The test uses either the Y chromosome or mitochondrial DNA from the mother’s side. The test can identify from which specific African country and ethnic group or tribe the test taker’s ancestors originated, and the results apply as well to everyone on that side of the family, Paige said. Results from other companies only apply to the test taker’s siblings.
“Black people, we know we’re from Africa. That’s not the only question we want to answer,” Paige said. “We have no idea where specifically in Africa we come from. People with African heritage are the original victims of identity theft.”
Twenty years ago when the Indiana African-American Genealogy Group started, DNA tests were not as widely available. The group formed specifically because of the challenge that African Americans face when it comes to going back more than four or five generations, said Barker, one of the founding members.
At its monthly meetings of about 40 people, the group tackles a range of topics, from discussions of which ancestry DNA test is best to how to handle the knowledge that one might have a higher percentage of Caucasian DNA than expected.
Understanding your identity
Some experts have speculated that the results revealed after delving into one’s past can change a person’s identity.

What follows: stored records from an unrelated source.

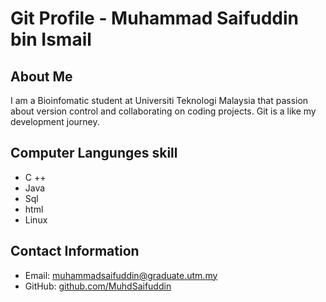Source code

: # Git Profile - Muhammad Saifuddin bin Ismail

## About Me

I am a Bioinfomatic student at Universiti Teknologi Malaysia that passion  about version control and collaborating on coding projects. Git is a like my development journey.

## Computer Langunges skill

- C ++
- Java
- Sql
- html
- Linux
  


## Contact Information

- Email: muhammadsaifuddin@graduate.utm.my
- GitHub: [github.com/MuhdSaifuddin](https://github.com/MuhdSaifuddin)

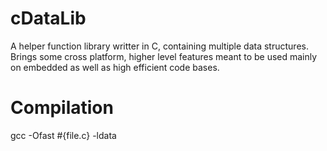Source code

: # cDataLib
 A helper function library writter in C, containing multiple data structures. Brings some cross platform, higher level features meant to be used mainly on embedded as well as high efficient code bases.

# Compilation
gcc -Ofast #{file.c} -ldata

But that’s not necessarily the case when it comes to African Americans, according to Wendy Roth, an associate professor of sociology at the University of Pennsylvania, who has studied the topic.
Roth conducted a series of interviews with 100 people before and after they received results. She found that the test led to a changed sense of identity for just over a third of the people she interviewed and that those people “cherry-picked” the ethnic and or racial identities they wanted. African American respondents were least likely to report a shift in their sense of their identity after taking the test.

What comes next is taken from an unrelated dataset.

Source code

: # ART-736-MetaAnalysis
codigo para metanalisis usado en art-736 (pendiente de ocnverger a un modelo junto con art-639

“A lot of white respondents took the tests because they wanted to find something that made them distinctive,” she said. “For African-American respondents … this was really about reconnecting to a past beyond the slave trade, and that was very meaningful and important for them. When it came to identity, they didn’t feel a need to adopt a new identity and embrace something that they hadn’t known.”
‘They feel that something was stolen’
For some people, finding out about their roots is just the first step. Many then go on to visit the countries of their ancestors. Since it started about 10 years ago, African Pilgrimages Inc. has organized about five trips abroad, three to Ghana, one to Egypt and one last spring to Brazil. Many of the 10 to 15 people who go on these trips say they have done DNA testing, said Dianne Stewart, one of the founders of the Decatur, Georgia-based company.
Like DNA testing, such trips can help fill a void that many African Americans experience by providing them with more information about their heritage, she said.
“There is this kind of collective loss and trauma of not knowing — in the words of Malcolm X — the real surnames of your grandparents or great great grandparents,” Stewart said. “They feel that something was stolen, was taken from them, and now they have more opportunities to learn about what that was.”